Publication information
- Publishing company: Dark Horse Comics
- Subject: Star Wars
- Genre: Science fiction
- Schedule: Monthly
- Format: Limited series
- Release date(s): 18 April 2001 – 19 September 2001
- Country: United States
- Language: English
- No. of issues: 6
- ISBN: ISBN 978-1569716496

Expanded Universe
- Era: Sith
- Series: Jedi vs. Sith
- Galactic Year: 1000 BBY
- Canon: C
- Preceded by: Reunion
- Followed by: All For You

Creative team
- Script writer: Darko Macan
- Cover artist(s): Andrew Robinson
- Penciller(s): Ramon F. Bachs
- Inker(s): Raul Fernandez
- Colorist(s): Chris Blythe
- Letterer(s): Steve Dutro

= Jedi vs. Sith =

Comic book series

Star Wars: Jedi vs. Sith is a six-part Star Wars comic series which was released in a trade paperback graphic novel format. It was created by Ramon F. Bachs, Raul Fernandez and Darko Macan. It was published by Dark Horse Comics (and by Titan Books in Britain).

==Creation==

The events depicted are set in the Star Wars expanded universe about 1000 years before the prequel films.

==Synopsis==

It tells the story of the Battle of Ruusan, which concludes the New Sith Wars between the Sith and the Jedi.
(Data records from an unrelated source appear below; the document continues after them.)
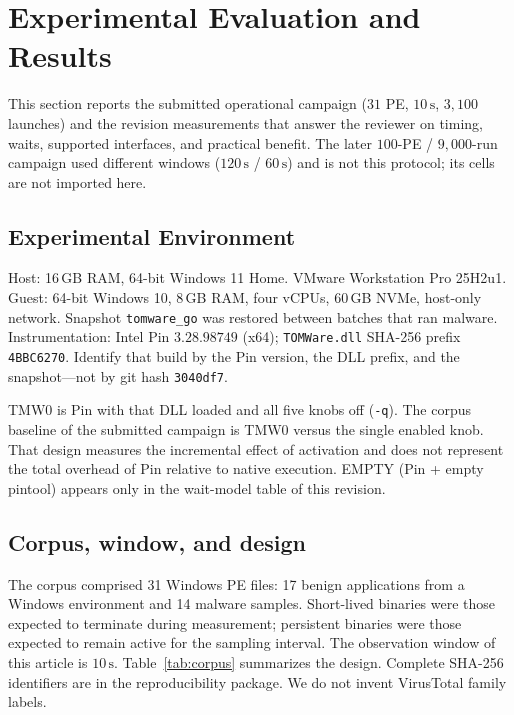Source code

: \documentclass[pdflatex,sn-mathphys-num]{sn-jnl}
\theoremstyle{thmstyleone}
\theoremstyle{thmstyletwo}
\theoremstyle{thmstylethree}
\begin{document}
\section{Experimental Evaluation and Results}
\label{sec:experimental_evaluation}

This section reports the submitted operational campaign ($31$ PE, $10\,\mathrm{s}$, $3{,}100$ launches) and the revision measurements that answer the reviewer on timing, waits, supported interfaces, and practical benefit. The later $100$-PE / $9{,}000$-run campaign used different windows ($120\,\mathrm{s}$ / $60\,\mathrm{s}$) and is not this protocol; its cells are not imported here.

\subsection{Experimental Environment}
\label{subsec:environment}

Host: 16\,GB RAM, 64-bit Windows 11 Home. VMware Workstation Pro 25H2u1. Guest: 64-bit Windows 10, 8\,GB RAM, four vCPUs, 60\,GB NVMe, host-only network. Snapshot \texttt{tomware\_go} was restored between batches that ran malware. Instrumentation: Intel Pin $3.28.98749$ (x64); \texttt{TOMWare.dll} SHA-256 prefix \texttt{4BBC6270}. Identify that build by the Pin version, the DLL prefix, and the snapshot---not by git hash \texttt{3040df7}.

TMW0 is Pin with that DLL loaded and all five knobs off (\texttt{-q}). The corpus baseline of the submitted campaign is TMW0 versus the single enabled knob. That design measures the incremental effect of activation and does not represent the total overhead of Pin relative to native execution. EMPTY (Pin + empty pintool) appears only in the wait-model table of this revision.

\subsection{Corpus, window, and design}
\label{subsec:corpus}

The corpus comprised 31 Windows PE files: 17 benign applications from a Windows environment and 14 malware samples. Short-lived binaries were those expected to terminate during measurement; persistent binaries were those expected to remain active for the sampling interval. The observation window of this article is $10\,\mathrm{s}$. Table~\ref{tab:corpus} summarizes the design. Complete SHA-256 identifiers are in the reproducibility package. We do not invent VirusTotal family labels.
\end{document}
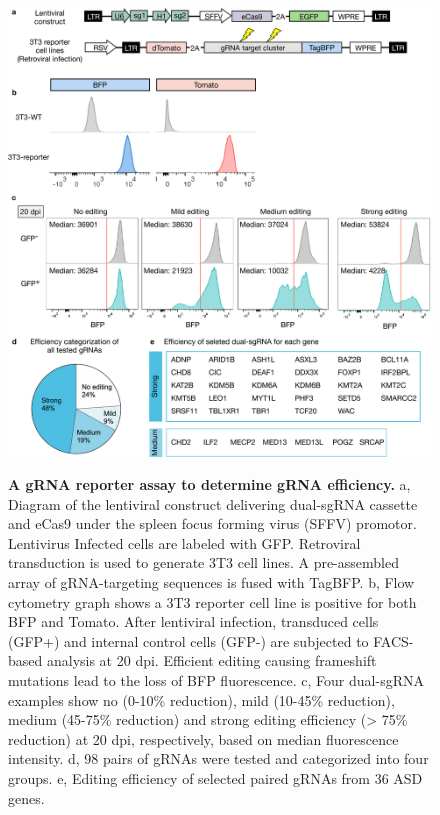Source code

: \begin{figure}[h!]
    \centering
	\includegraphics[width=\textwidth]{figures/asd/Figure_S1}
    \label{fig:asdS1}
    \caption{\textbf{A gRNA reporter assay to determine gRNA efficiency.} a, Diagram of the lentiviral construct delivering dual-sgRNA cassette and eCas9 under the spleen focus forming virus (SFFV) promotor. Lentivirus Infected cells are labeled with GFP. Retroviral transduction is used to generate 3T3 cell lines. A pre-assembled array of gRNA-targeting sequences is fused with TagBFP. b, Flow cytometry graph shows a 3T3 reporter cell line is positive for both BFP and Tomato. After lentiviral infection, transduced cells (GFP+) and internal control cells (GFP-) are subjected to FACS-based analysis at 20 dpi. Efficient editing causing frameshift mutations lead to the loss of BFP fluorescence. c, Four dual-sgRNA examples show no (0-10\% reduction), mild (10-45\% reduction), medium (45-75\% reduction) and strong editing efficiency (> 75\% reduction) at 20 dpi, respectively, based on median fluorescence intensity. d, 98 pairs of gRNAs were tested and categorized into four groups. e, Editing efficiency of selected paired gRNAs from 36 ASD genes.}
\end{figure}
The comic books series depicts the apparent destruction of the Sith order, caused by them using a destructive Force technique called a thought bomb against the Jedi but which ends up destroying the Sith as well. It describes how and why Darth Bane, the sole Sith survivor of the Battle of Ruusan reforms the Sith order into having the one-master-one-apprentice structure known from the films. All these events are seen through the eyes of three children from a backwater planet recruited into the rank of the Jedi, one of whom, Darth Zannah, becomes the first apprentice in the new Sith order.